This is not even published yet but I can feel all of you staring at me, wondering. Why? Why did you stop writing this? Where did you go? Didn't we show you that we love this story? All the lovely comments weren't enough? Is it really not important to you?
I've let you down guys. I promised to update every friday. The last chapter was updated in October. So is it really not important to me? Wrong. After almost five months I came back to Wattpad yesterday. And realized this story hit almost 14K views in the meantime. Wow. Almost 14K times this story was opened and probably read. And all the comments you've left there for me, letting me know, I'm doing a good job. And what did I do in return? I dissappeard without explanation. The truth is I love writing.

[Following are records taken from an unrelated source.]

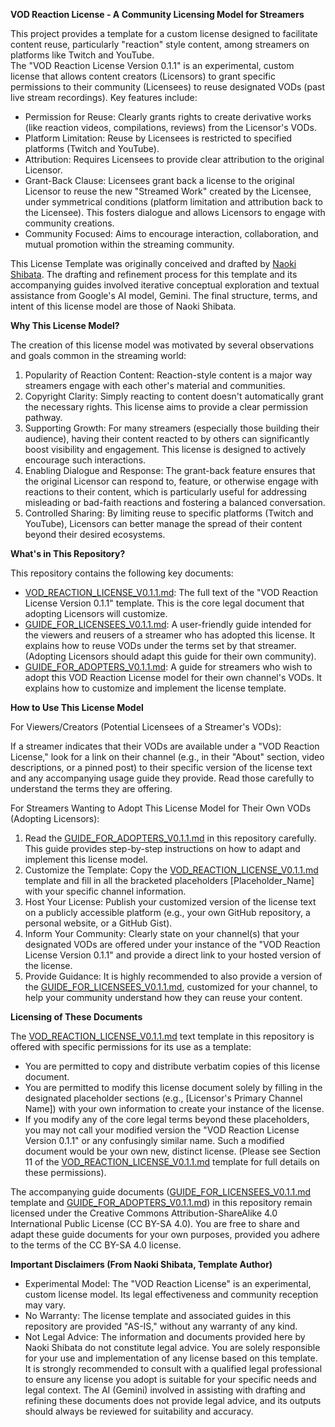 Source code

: **VOD Reaction License \- A Community Licensing Model for Streamers**

This project provides a template for a custom license designed to facilitate content reuse, particularly "reaction" style content, among streamers on platforms like Twitch and YouTube.  
The "VOD Reaction License Version 0.1.1" is an experimental, custom license that allows content creators (Licensors) to grant specific permissions to their community (Licensees) to reuse designated VODs (past live stream recordings). Key features include:

* Permission for Reuse: Clearly grants rights to create derivative works (like reaction videos, compilations, reviews) from the Licensor's VODs.  
* Platform Limitation: Reuse by Licensees is restricted to specified platforms (Twitch and YouTube).  
* Attribution: Requires Licensees to provide clear attribution to the original Licensor.  
* Grant-Back Clause: Licensees grant back a license to the original Licensor to reuse the new "Streamed Work" created by the Licensee, under symmetrical conditions (platform limitation and attribution back to the Licensee). This fosters dialogue and allows Licensors to engage with community creations.  
* Community Focused: Aims to encourage interaction, collaboration, and mutual promotion within the streaming community.

This License Template was originally conceived and drafted by [Naoki Shibata](https://github.com/shibatch/). The drafting and refinement process for this template and its accompanying guides involved iterative conceptual exploration and textual assistance from Google's AI model, Gemini. The final structure, terms, and intent of this license model are those of Naoki Shibata.

**Why This License Model?**

The creation of this license model was motivated by several observations and goals common in the streaming world:

1. Popularity of Reaction Content: Reaction-style content is a major way streamers engage with each other's material and communities.  
2. Copyright Clarity: Simply reacting to content doesn't automatically grant the necessary rights. This license aims to provide a clear permission pathway.  
3. Supporting Growth: For many streamers (especially those building their audience), having their content reacted to by others can significantly boost visibility and engagement. This license is designed to actively encourage such interactions.  
4. Enabling Dialogue and Response: The grant-back feature ensures that the original Licensor can respond to, feature, or otherwise engage with reactions to their content, which is particularly useful for addressing misleading or bad-faith reactions and fostering a balanced conversation.  
5. Controlled Sharing: By limiting reuse to specific platforms (Twitch and YouTube), Licensors can better manage the spread of their content beyond their desired ecosystems.

**What's in This Repository?**

This repository contains the following key documents:

* [VOD\_REACTION\_LICENSE\_V0.1.1.md](https://github.com/shibatch/grantback/blob/main/VOD_REACTION_LICENSE_V0.1.md): The full text of the "VOD Reaction License Version 0.1.1" template. This is the core legal document that adopting Licensors will customize.  
* [GUIDE\_FOR\_LICENSEES\_V0.1.1.md](https://github.com/shibatch/grantback/blob/main/GUIDE_FOR_LICENSEES_V0.1.md): A user-friendly guide intended for the viewers and reusers of a streamer who has adopted this license. It explains how to reuse VODs under the terms set by that streamer. (Adopting Licensors should adapt this guide for their own community).  
* [GUIDE\_FOR\_ADOPTERS\_V0.1.1.md](https://github.com/shibatch/grantback/blob/main/GUIDE_FOR_ADOPTERS_V0.1.md): A guide for streamers who wish to adopt this VOD Reaction License model for their own channel's VODs. It explains how to customize and implement the license template.

**How to Use This License Model**

For Viewers/Creators (Potential Licensees of a Streamer's VODs):

If a streamer indicates that their VODs are available under a "VOD Reaction License," look for a link on their channel (e.g., in their "About" section, video descriptions, or a pinned post) to their specific version of the license text and any accompanying usage guide they provide. Read those carefully to understand the terms they are offering.

For Streamers Wanting to Adopt This License Model for Their Own VODs (Adopting Licensors):

1. Read the [GUIDE\_FOR\_ADOPTERS\_V0.1.1.md](https://github.com/shibatch/grantback/blob/main/GUIDE_FOR_ADOPTERS_V0.1.md) in this repository carefully. This guide provides step-by-step instructions on how to adapt and implement this license model.  
2. Customize the Template: Copy the [VOD\_REACTION\_LICENSE\_V0.1.1.md](https://github.com/shibatch/grantback/blob/main/VOD_REACTION_LICENSE_V0.1.md) template and fill in all the bracketed placeholders \[Placeholder\_Name\] with your specific channel information.  
3. Host Your License: Publish your customized version of the license text on a publicly accessible platform (e.g., your own GitHub repository, a personal website, or a GitHub Gist).  
4. Inform Your Community: Clearly state on your channel(s) that your designated VODs are offered under your instance of the "VOD Reaction License Version 0.1.1" and provide a direct link to your hosted version of the license.  
5. Provide Guidance: It is highly recommended to also provide a version of the [GUIDE\_FOR\_LICENSEES\_V0.1.1.md](https://github.com/shibatch/grantback/blob/main/GUIDE_FOR_LICENSEES_V0.1.md), customized for your channel, to help your community understand how they can reuse your content.

**Licensing of These Documents**

The [VOD\_REACTION\_LICENSE\_V0.1.1.md](https://github.com/shibatch/grantback/blob/main/VOD_REACTION_LICENSE_V0.1.md) text template in this repository is offered with specific permissions for its use as a template:

* You are permitted to copy and distribute verbatim copies of this license document.  
* You are permitted to modify this license document solely by filling in the designated placeholder sections (e.g., \[Licensor's Primary Channel Name\]) with your own information to create your instance of the license.  
* If you modify any of the core legal terms beyond these placeholders, you may not call your modified version the "VOD Reaction License Version 0.1.1" or any confusingly similar name. Such a modified document would be your own new, distinct license. (Please see Section 11 of the [VOD\_REACTION\_LICENSE\_V0.1.1.md](https://github.com/shibatch/grantback/blob/main/VOD_REACTION_LICENSE_V0.1.md) template for full details on these permissions).

The accompanying guide documents ([GUIDE\_FOR\_LICENSEES\_V0.1.1.md](https://github.com/shibatch/grantback/blob/main/GUIDE_FOR_LICENSEES_V0.1.md) template and [GUIDE\_FOR\_ADOPTERS\_V0.1.1.md](https://github.com/shibatch/grantback/blob/main/GUIDE_FOR_ADOPTERS_V0.1.md)) in this repository remain licensed under the Creative Commons Attribution-ShareAlike 4.0 International Public License (CC BY-SA 4.0). You are free to share and adapt these guide documents for your own purposes, provided you adhere to the terms of the CC BY-SA 4.0 license.

**Important Disclaimers (From Naoki Shibata, Template Author)**

* Experimental Model: The "VOD Reaction License" is an experimental, custom license model. Its legal effectiveness and community reception may vary.  
* No Warranty: The license template and associated guides in this repository are provided "AS-IS," without any warranty of any kind.  
* Not Legal Advice: The information and documents provided here by Naoki Shibata do not constitute legal advice. You are solely responsible for your use and implementation of any license based on this template. It is strongly recommended to consult with a qualified legal professional to ensure any license you adopt is suitable for your specific needs and legal context. The AI (Gemini) involved in assisting with drafting and refining these documents does not provide legal advice, and its outputs should always be reviewed for suitability and accuracy.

But with all the things going wrong in my personal life, I couldn't bring myself to update because I felt like it's not good enough. Not for you. But with that I also made even a bigger mistake. So i'm truly sorry. I've been dealing with so much preassure from school and I'm having major trouble with my friends. But I'm not writing this so you'd feel sorry for me and forget about how I dissappointed you. I just want to say I'm truly and terribly sorry.
I want to tell all of you guys, that are also dealing with personal trouble - no matter how unhappy you are, never give up on things that you love because you think you won't enjoy them anymore or you'll not be good at them anymore. Never do that! Becuase these are the things that are gonna help you get through it.

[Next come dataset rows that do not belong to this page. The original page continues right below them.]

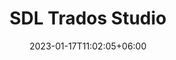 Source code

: ---
title: "SDL Trados Studio"
date: 2023-01-17T11:02:05+06:00
icon: "ti-panel"
description: "Основы работы с SDL Trados Studio"
type : "docs"
draft: "true"
--- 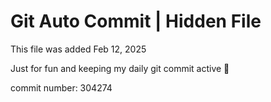 # Git Auto Commit | Hidden File

This file was added Feb 12, 2025

Just for fun and keeping my daily git commit active 🤪

commit number: 304274
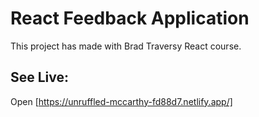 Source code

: # React Feedback Application

This project has made with Brad Traversy React course.

## See Live:

Open [https://unruffled-mccarthy-fd88d7.netlify.app/]
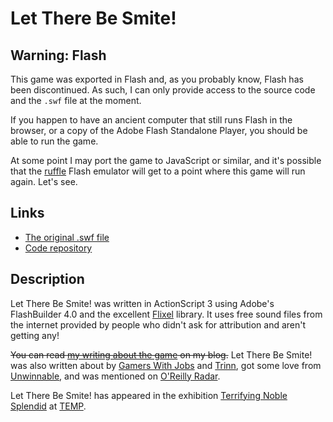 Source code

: # Let There Be Smite!

## Warning: Flash

This game was exported in Flash and, as you probably know, Flash has been discontinued. As such, I can only provide access to the source code and the `.swf` file at the moment.

If you happen to have an ancient computer that still runs Flash in the browser, or a copy of the Adobe Flash Standalone Player, you should be able to run the game.

At some point I may port the game to JavaScript or similar, and it's possible that the [ruffle](https://ruffle.rs/) Flash emulator will get to a point where this game will run again. Let's see.

## Links

* [The original .swf file](https://github.com/pippinbarr/let-there-be-smite/releases/tag/swf)
* [Code repository](https://github.com/pippinbarr/let-there-be-smite)

## Description
Let There Be Smite! was written in ActionScript 3 using Adobe's FlashBuilder 4.0 and the excellent [Flixel](http://flixel.org/) library. It uses free sound files from the internet provided by people who didn't ask for attribution and aren't getting any!

~~You can read [my writing about the game](http://www.pippinbarr.com/tag/let-there-be-smite?order=asc) on my blog.~~ Let There Be Smite! was also written about by [Gamers With Jobs](http://www.gamerswithjobs.com/node/109017) and [Trinn](http://trinn.webs.com/june2011.htm), got some love from [Unwinnable](http://www.unwinnable.com/2011/09/13/pippin-barr-break/), and was mentioned on [O'Reilly Radar](http://radar.oreilly.com/2011/07/four-short-links-4-july-2011.html).

Let There Be Smite! has appeared in the exhibition [Terrifying Noble Splendid](http://www.tempartspace.com/tns/) at [TEMP](http://www.tempartspace.com/).
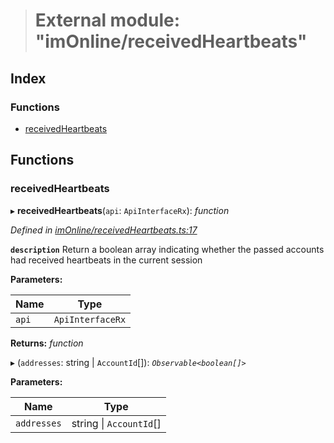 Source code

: > # External module: "imOnline/receivedHeartbeats"

## Index

### Functions

* [receivedHeartbeats](_imonline_receivedheartbeats_.md#receivedheartbeats)

## Functions

###  receivedHeartbeats

▸ **receivedHeartbeats**(`api`: `ApiInterfaceRx`): *function*

*Defined in [imOnline/receivedHeartbeats.ts:17](https://github.com/polkadot-js/api/blob/60148f2/packages/api-derive/src/imOnline/receivedHeartbeats.ts#L17)*

**`description`** Return a boolean array indicating whether the passed accounts had received heartbeats in the current session

**Parameters:**

Name | Type |
------ | ------ |
`api` | `ApiInterfaceRx` |

**Returns:** *function*

▸ (`addresses`: string | `AccountId`[]): *`Observable<boolean[]>`*

**Parameters:**

Name | Type |
------ | ------ |
`addresses` | string \| `AccountId`[] | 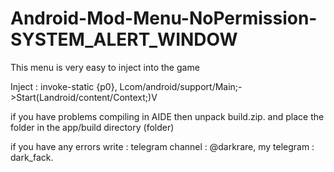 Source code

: # Android-Mod-Menu-NoPermission-SYSTEM_ALERT_WINDOW
This menu is very easy to inject into the game
 
Inject : invoke-static {p0}, Lcom/android/support/Main;->Start(Landroid/content/Context;)V

if you have problems compiling in AIDE then unpack build.zip. and place the folder in the app/build directory (folder)

if you have any errors write : telegram channel : @darkrare, my telegram : dark_fack.
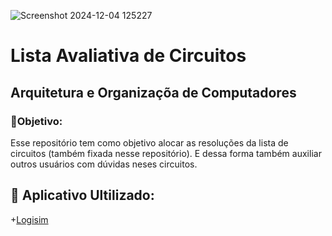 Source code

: ![Screenshot 2024-12-04 125227](https://github.com/user-attachments/assets/3e8bfa3c-42f1-49e1-b539-b3409055bd5f)
<h1>
  Lista Avaliativa de Circuitos 
</h1>
<h2>
  Arquitetura e Organizaçõa de Computadores
</h2>

<p><h3>
   🎯Objetivo:
  </h3>
  Esse repositório tem como objetivo alocar as resoluções da lista de circuitos (também fixada nesse repositório). E dessa forma também auxiliar outros usuários com dúvidas neses circuitos.
</p>

## 🔎 Aplicativo Ultilizado:

+<a href="https://sourceforge.net/projects/circuit/">Logisim</a>

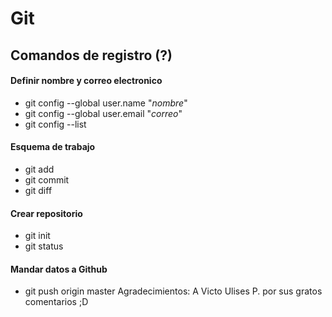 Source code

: # Git

## Comandos de registro (?) 

#### Definir nombre y correo electronico

- git config --global user.name "_nombre_"
- git config --global user.email "_correo_"
- git config --list



#### Esquema de trabajo

- git add
- git commit
- git diff



#### Crear repositorio

- git init
- git status

#### Mandar datos a Github

- git push origin master
Agradecimientos:
A Victo Ulises P. por sus gratos comentarios ;D

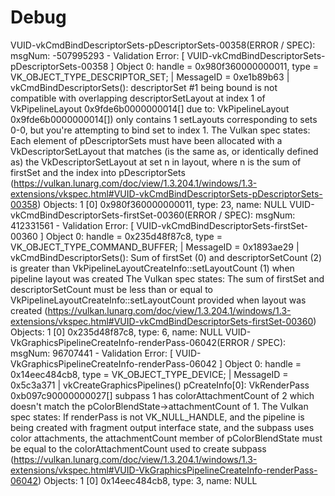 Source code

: # Debug

VUID-vkCmdBindDescriptorSets-pDescriptorSets-00358(ERROR / SPEC): msgNum: -507995293 - Validation Error: [ VUID-vkCmdBindDescriptorSets-pDescriptorSets-00358 ] Object 0: handle = 0x980f360000000011, type = VK_OBJECT_TYPE_DESCRIPTOR_SET; | MessageID = 0xe1b89b63 | vkCmdBindDescriptorSets(): descriptorSet #1 being bound is not compatible with overlapping descriptorSetLayout at index 1 of VkPipelineLayout 0x9fde6b0000000014[] due to: VkPipelineLayout 0x9fde6b0000000014[]) only contains 1 setLayouts corresponding to sets 0-0, but you're attempting to bind set to index 1. The Vulkan spec states: Each element of pDescriptorSets must have been allocated with a VkDescriptorSetLayout that matches (is the same as, or identically defined as) the VkDescriptorSetLayout at set n in layout, where n is the sum of firstSet and the index into pDescriptorSets (<https://vulkan.lunarg.com/doc/view/1.3.204.1/windows/1.3-extensions/vkspec.html#VUID-vkCmdBindDescriptorSets-pDescriptorSets-00358>)
    Objects: 1
        [0] 0x980f360000000011, type: 23, name: NULL
VUID-vkCmdBindDescriptorSets-firstSet-00360(ERROR / SPEC): msgNum: 412331561 - Validation Error: [ VUID-vkCmdBindDescriptorSets-firstSet-00360 ] Object 0: handle = 0x235d48f87c8, type = VK_OBJECT_TYPE_COMMAND_BUFFER; | MessageID = 0x1893ae29 | vkCmdBindDescriptorSets(): Sum of firstSet (0) and descriptorSetCount (2) is greater than VkPipelineLayoutCreateInfo::setLayoutCount (1) when pipeline layout was created The Vulkan spec states: The sum of firstSet and descriptorSetCount must be less than or equal to VkPipelineLayoutCreateInfo::setLayoutCount provided when layout was created (<https://vulkan.lunarg.com/doc/view/1.3.204.1/windows/1.3-extensions/vkspec.html#VUID-vkCmdBindDescriptorSets-firstSet-00360>)
    Objects: 1
        [0] 0x235d48f87c8, type: 6, name: NULL
VUID-VkGraphicsPipelineCreateInfo-renderPass-06042(ERROR / SPEC): msgNum: 96707441 - Validation Error: [ VUID-VkGraphicsPipelineCreateInfo-renderPass-06042 ] Object 0: handle = 0x14eec484cb8, type = VK_OBJECT_TYPE_DEVICE; | MessageID = 0x5c3a371 | vkCreateGraphicsPipelines() pCreateInfo[0]: VkRenderPass 0xb097c90000000027[] subpass 1 has colorAttachmentCount of 2 which doesn't match the pColorBlendState->attachmentCount of 1. The Vulkan spec states: If renderPass is not VK_NULL_HANDLE, and the pipeline is being created with fragment output interface state, and the subpass uses color attachments, the attachmentCount member of pColorBlendState must be equal to the colorAttachmentCount
used to create subpass (<https://vulkan.lunarg.com/doc/view/1.3.204.1/windows/1.3-extensions/vkspec.html#VUID-VkGraphicsPipelineCreateInfo-renderPass-06042>)
    Objects: 1
        [0] 0x14eec484cb8, type: 3, name: NULL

And last but not least, as soon as this is updated, I'll go on with writing chapter 10. Thank you guys so much for supporting me I cannot tell you how much it means to me! And I can't promise you things like this won't happen again. I sincerely hope they won't but they can. But I promise you, I will always come back. You don't have to promise me the same. I just want you to enjoy this book no matter when you did, you do or you're going to read it.